MWPyV seroprevalence indicates that this HPyV is not associated with lymphoproliferative and autoimmune diseases. However, the ability to produce high levels of antibodies against MWPyV appears to be impaired in patients with lymphoproliferative disorders. Immunological investigations indicate that MWPyV seroconversion occurs early in life. MCPyV appears to be a ubiquitous polyomavirus, like other HPyVs, in the human population.

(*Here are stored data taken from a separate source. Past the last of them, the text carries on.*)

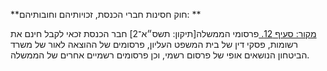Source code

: **חוק חסינות חברי הכנסת, זכויותיהם וחובותיהם: **

[מקור: סעיף 12. ](https://he.wikisource.org/wiki/חוק_חסינות_חברי_הכנסת,_זכויותיהם_וחובותיהם#סעיף_12)
פרסומי הממשלה[תיקון: תשס״א־2]
חבר הכנסת זכאי לקבל חינם את רשומות, פסקי דין של בית המשפט העליון, פרסומים של ההוצאה לאור של משרד הביטחון הנושאים אופי של פרסום רשמי, וכן פרסומים רשמיים אחרים של הממשלה.
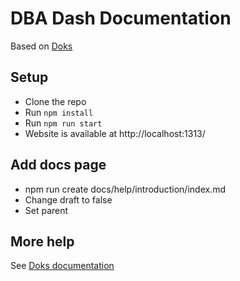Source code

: # DBA Dash Documentation

Based on [Doks](https://getdoks.org)

## Setup

* Clone the repo
* Run `npm install`
* Run `npm run start`
* Website is available at http://localhost:1313/

## Add docs page

* npm run create docs/help/introduction/index.md
* Change draft to false
* Set parent


## More help

See [Doks documentation](https://getdoks.org/docs/overview/introduction/)
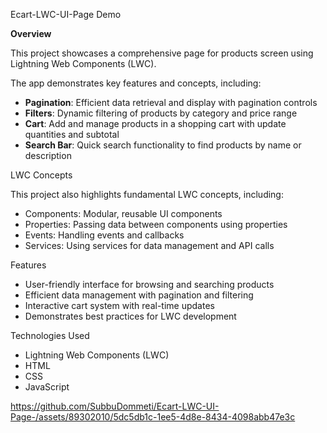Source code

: Ecart-LWC-UI-Page Demo

**Overview**

This project showcases a comprehensive page for products screen using Lightning Web Components (LWC). 

The app demonstrates key features and concepts, including:
- **Pagination**: Efficient data retrieval and display with pagination controls
- **Filters**: Dynamic filtering of products by category and price range
- **Cart**: Add and manage products in a shopping cart with update quantities and subtotal
- **Search Bar**: Quick search functionality to find products by name or description

LWC Concepts

This project also highlights fundamental LWC concepts, including:

- Components: Modular, reusable UI components
- Properties: Passing data between components using properties
- Events: Handling events and callbacks
- Services: Using services for data management and API calls

Features

- User-friendly interface for browsing and searching products
- Efficient data management with pagination and filtering
- Interactive cart system with real-time updates
- Demonstrates best practices for LWC development

Technologies Used

- Lightning Web Components (LWC)
- HTML
- CSS
- JavaScript

https://github.com/SubbuDommeti/Ecart-LWC-UI-Page-/assets/89302010/5dc5db1c-1ee5-4d8e-8434-4098abb47e3c

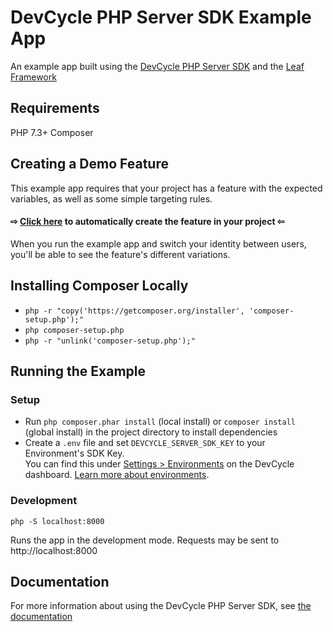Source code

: # DevCycle PHP Server SDK Example App

An example app built using the [DevCycle PHP Server SDK](https://docs.devcycle.com/sdk/server-side-sdks/php/) and the [Leaf Framework](https://leafphp.dev/)

## Requirements

PHP 7.3+
Composer

## Creating a Demo Feature
This example app requires that your project has a feature with the expected variables, as well as some simple targeting rules. 

#### ⇨ [Click here](https://app.devcycle.com/r/create?resource=feature&key=hello-togglebot) to automatically create the feature in your project ⇦

When you run the example app and switch your identity between users, you'll be able to see the feature's different variations.

## Installing Composer Locally
* `php -r "copy('https://getcomposer.org/installer', 'composer-setup.php');"`
* `php composer-setup.php`
* `php -r "unlink('composer-setup.php');"`

## Running the Example
### Setup

* Run `php composer.phar install` (local install) or `composer install` (global install) in the project directory to install dependencies
* Create a `.env` file and set `DEVCYCLE_SERVER_SDK_KEY` to your Environment's SDK Key.\
You can find this under [Settings > Environments](https://app.devcycle.com/r/environments) on the DevCycle dashboard.
[Learn more about environments](https://docs.devcycle.com/essentials/environments).

### Development

`php -S localhost:8000`

Runs the app in the development mode. Requests may be sent to http://localhost:8000

## Documentation
For more information about using the DevCycle PHP Server SDK, see [the documentation](https://docs.devcycle.com/sdk/server-side-sdks/php/)
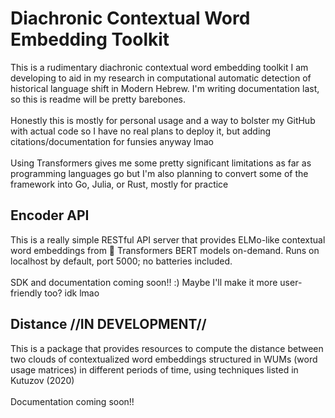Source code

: # Diachronic Contextual Word Embedding Toolkit
This is a rudimentary diachronic contextual word embedding toolkit I am developing to aid in my research in computational automatic detection of historical language shift in Modern Hebrew. I'm writing documentation last, so this is readme will be pretty barebones.
<br><br>
Honestly this is mostly for personal usage and a way to bolster my GitHub with actual code so I have no real plans to deploy it, but adding citations/documentation for funsies anyway lmao
<br><br> 
Using Transformers gives me some pretty significant limitations as far as programming languages go but I'm also planning to convert some of the framework into Go, Julia, or Rust, mostly for practice

## Encoder API
This is a really simple RESTful API server that provides ELMo-like contextual word embeddings from 🤗 Transformers BERT models on-demand. Runs on localhost by default, port 5000; no batteries included.
<br><br>
SDK and documentation coming soon!! :) Maybe I'll make it more user-friendly too? idk lmao

## Distance //IN DEVELOPMENT//
This is a package that provides resources to compute the distance between two clouds of contextualized word embeddings structured in WUMs (word usage matrices) in different periods of time, using techniques listed in Kutuzov (2020)
<br><br>
Documentation coming soon!!
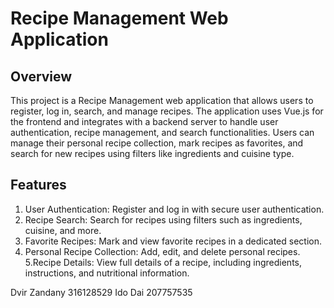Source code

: # Recipe Management Web Application
## Overview
This project is a Recipe Management web application that allows users to register, log in, search, and manage recipes. The application uses Vue.js for the frontend and integrates with a backend server to handle user authentication, recipe management, and search functionalities. Users can manage their personal recipe collection, mark recipes as favorites, and search for new recipes using filters like ingredients and cuisine type.

## Features
1. User Authentication: Register and log in with secure user authentication.
2. Recipe Search: Search for recipes using filters such as ingredients, cuisine, and more.
3. Favorite Recipes: Mark and view favorite recipes in a dedicated section.
4. Personal Recipe Collection: Add, edit, and delete personal recipes.
5.Recipe Details: View full details of a recipe, including ingredients, instructions, and nutritional information.

Dvir Zandany 316128529
Ido Dai 207757535
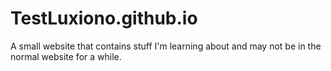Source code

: # TestLuxiono.github.io
A small website that contains stuff I'm learning about and may not be in the normal website for a while.
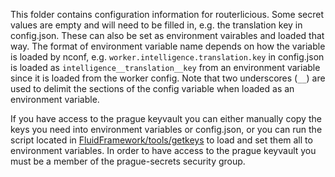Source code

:This folder contains configuration information for routerlicious. Some secret values are empty and will need to be filled in, e.g. the translation key in config.json. These can also be set as environment vairables and loaded that way. The format of environment variable name depends on how the variable is loaded by nconf, e.g. `worker.intelligence.translation.key` in config.json is loaded as `intelligence__translation__key` from an environment variable since it is loaded from the worker config. Note that two underscores (`__`) are used to delimit the sections of the config variable when loaded as an environment variable.

If you have access to the prague keyvault you can either manually copy the keys you need into environment variables or config.json, or you can run the script located in [FluidFramework/tools/getkeys](../../../../tools/getkeys) to load and set them all to environment variables. In order to have access to the prague keyvault you must be a member of the prague-secrets security group.
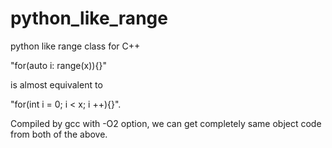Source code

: # python_like_range
python like range class for C++


"for(auto i: range(x)){}" 

is almost equivalent to

"for(int i = 0; i < x; i ++){}".

Compiled by gcc with -O2 option, we can get completely same object code from both of the above.
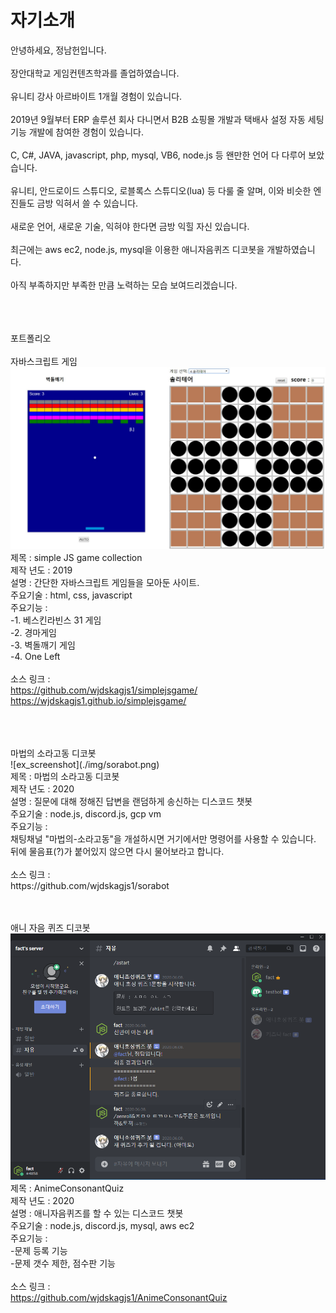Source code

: # 자기소개
 안녕하세요, 정남헌입니다.<br/><br/>
 장안대학교 게임컨텐츠학과를 졸업하였습니다.<br/><br/>
 유니티 강사 아르바이트 1개월 경험이 있습니다.<br/><br/>
 2019년 9월부터 ERP 솔루션 회사 다니면서 B2B 쇼핑몰 개발과 택배사 설정 자동 세팅 기능 개발에 참여한 경험이 있습니다.<br/><br/>
 C, C#, JAVA, javascript, php, mysql, VB6, node.js 등 왠만한 언어 다 다루어 보았습니다.<br/><br/>
 유니티, 안드로이드 스튜디오, 로블록스 스튜디오(lua) 등 다룰 줄 알며, 이와 비슷한 엔진들도 금방 익혀서 쓸 수 있습니다.<br/><br/>
 새로운 언어, 새로운 기술, 익혀야 한다면 금방 익힐 자신 있습니다.<br/><br/>
 최근에는 aws ec2, node.js, mysql을 이용한 애니자음퀴즈 디코봇을 개발하였습니다.<br/><br/>
 아직 부족하지만 부족한 만큼 노력하는 모습 보여드리겠습니다.<br/><br/>


<br/><br/>
포트폴리오<br/>
<br/>
자바스크립트 게임 <br/>
![ex_screenshot](./img/simple-JS-game-collection.jpg)
<br/>
제목 : simple JS game collection<br/>
제작 년도 : 2019<br/>
설명 : 간단한 자바스크립트 게임들을 모아둔 사이트.<br/>
주요기술 : html, css, javascript<br/>
주요기능 :<br/>
-1. 베스킨라빈스 31 게임<br/>
-2. 경마게임<br/>
-3. 벽돌깨기 게임<br/>
-4. One Left<br/>
<br/>
소스 링크 :<br/>
https://github.com/wjdskagjs1/simplejsgame/<br/>
https://wjdskagjs1.github.io/simplejsgame/<br/>
<br/><br/>

<br/>
마법의 소라고동 디코봇 <br/>
![ex_screenshot](./img/sorabot.png)
<br/>
제목 : 마법의 소라고동 디코봇<br/>
제작 년도 : 2020<br/>
설명 : 질문에 대해 정해진 답변을 랜덤하게 송신하는 디스코드 챗봇<br/>
주요기술 : node.js, discord.js, gcp vm<br/>
주요기능 :<br/>
채팅채널 "마법의-소라고동"을 개설하시면 거기에서만 명령어를 사용할 수 있습니다.<br/>
뒤에 물음표(?)가 붙어있지 않으면 다시 물어보라고 합니다.<br/>
<br/>
소스 링크 :<br/>
https://github.com/wjdskagjs1/sorabot<br/>
<br/><br/>



애니 자음 퀴즈 디코봇 <br/>
![ex_screenshot](./img/acq.png)
<br/>
제목 : AnimeConsonantQuiz<br/>
제작 년도 : 2020<br/>
설명 : 애니자음퀴즈를 할 수 있는 디스코드 챗봇<br/>
주요기술 : node.js, discord.js, mysql, aws ec2<br/>
주요기능 :<br/>
-문제 등록 기능<br/>
-문제 갯수 제한, 점수판 기능<br/>
<br/>
소스 링크 :<br/>
https://github.com/wjdskagjs1/AnimeConsonantQuiz<br/>
<br/><br/>
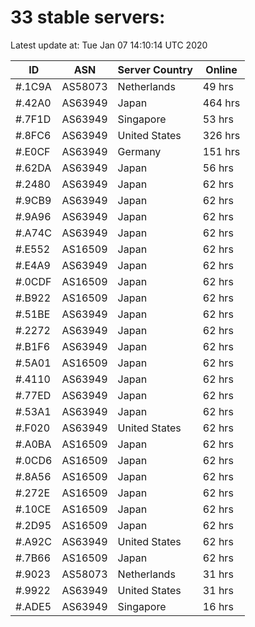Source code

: # 33 stable servers:

Latest update at: Tue Jan 07 14:10:14 UTC 2020

| ID | ASN | Server Country | Online |
| -- | --- | -------------- | ------ |
| #.1C9A | AS58073 | Netherlands | 49 hrs |
| #.42A0 | AS63949 | Japan | 464 hrs |
| #.7F1D | AS63949 | Singapore | 53 hrs |
| #.8FC6 | AS63949 | United States | 326 hrs |
| #.E0CF | AS63949 | Germany | 151 hrs |
| #.62DA | AS63949 | Japan | 56 hrs |
| #.2480 | AS63949 | Japan | 62 hrs |
| #.9CB9 | AS63949 | Japan | 62 hrs |
| #.9A96 | AS63949 | Japan | 62 hrs |
| #.A74C | AS63949 | Japan | 62 hrs |
| #.E552 | AS16509 | Japan | 62 hrs |
| #.E4A9 | AS63949 | Japan | 62 hrs |
| #.0CDF | AS16509 | Japan | 62 hrs |
| #.B922 | AS16509 | Japan | 62 hrs |
| #.51BE | AS63949 | Japan | 62 hrs |
| #.2272 | AS63949 | Japan | 62 hrs |
| #.B1F6 | AS63949 | Japan | 62 hrs |
| #.5A01 | AS16509 | Japan | 62 hrs |
| #.4110 | AS63949 | Japan | 62 hrs |
| #.77ED | AS63949 | Japan | 62 hrs |
| #.53A1 | AS63949 | Japan | 62 hrs |
| #.F020 | AS63949 | United States | 62 hrs |
| #.A0BA | AS16509 | Japan | 62 hrs |
| #.0CD6 | AS16509 | Japan | 62 hrs |
| #.8A56 | AS16509 | Japan | 62 hrs |
| #.272E | AS16509 | Japan | 62 hrs |
| #.10CE | AS16509 | Japan | 62 hrs |
| #.2D95 | AS16509 | Japan | 62 hrs |
| #.A92C | AS63949 | United States | 62 hrs |
| #.7B66 | AS16509 | Japan | 62 hrs |
| #.9023 | AS58073 | Netherlands | 31 hrs |
| #.9922 | AS63949 | United States | 31 hrs |
| #.ADE5 | AS63949 | Singapore | 16 hrs |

人类多瘤病毒(HPyVs)在很大一部分人群中引起持续/潜伏感染。HPyV 感染可能导致免疫功能低下的患者发生严重疾病。马拉维多瘤病毒(MWPyV)是第 10 种发现的人类多瘤病毒(HPyV10)。MWPyV 存在于健康儿童的粪便样本中。迄今为止,对 HPyV10 进行的少数研究并未发现与人类疾病之间存在关联。
在本研究中,为了验证 MWPyV 与人类疾病之间的潜在关联,我们检测了患有以下疾病的患者的 MWPyV 血清阳性率:i)淋巴增生性疾病(LPDs)和 ii)免疫系统疾病,即自身免疫性疾病(ADs),以及 iii)健康受试者。采用间接 ELISA 法,使用病毒样颗粒(VLPs)检测针对 MWPyV/HPyV10 的血清 IgG 抗体。该研究还揭示了另一种多瘤病毒,即 Merkel 细胞多瘤病毒(MCPyV)的流行情况。
来自不同自身免疫性疾病患者的血清(=44;平均年龄 20 岁)中 MWPyV 抗体的阳性率为 68%,而接受骨髓移植的淋巴增生性疾病患者(=15;平均年龄 14 岁)中的阳性率为 47%。在健康受试者(=66;平均年龄 13 岁)中,MWPyV 抗体的阳性率为 67%。我们的免疫学研究表明,MWPyV/HPyV10 的血清转化发生在生命早期,MWPyV/HPyV10 似乎是另一种在人类中普遍存在的多瘤病毒。与 HS2 相比(*<0.05)(Fisher 确切检验),LPD 患者的血清中 MWPyV 抗体的反应性明显降低,且免疫特征也较低。与健康受试者相比,LPD 和 AD 患者的 MCPyV 血清阳性率相似。
MWPyV 的血清阳性率表明该 HPyV 与淋巴增生性和自身免疫性疾病无关。然而,产生针对 MWPyV 的高水平抗体的能力似乎在淋巴增生性疾病患者中受到损害。免疫学研究表明,MWPyV 的血清转化发生在生命早期。MCPyV 似乎与其他 HPyVs 一样,是人类中普遍存在的多瘤病毒。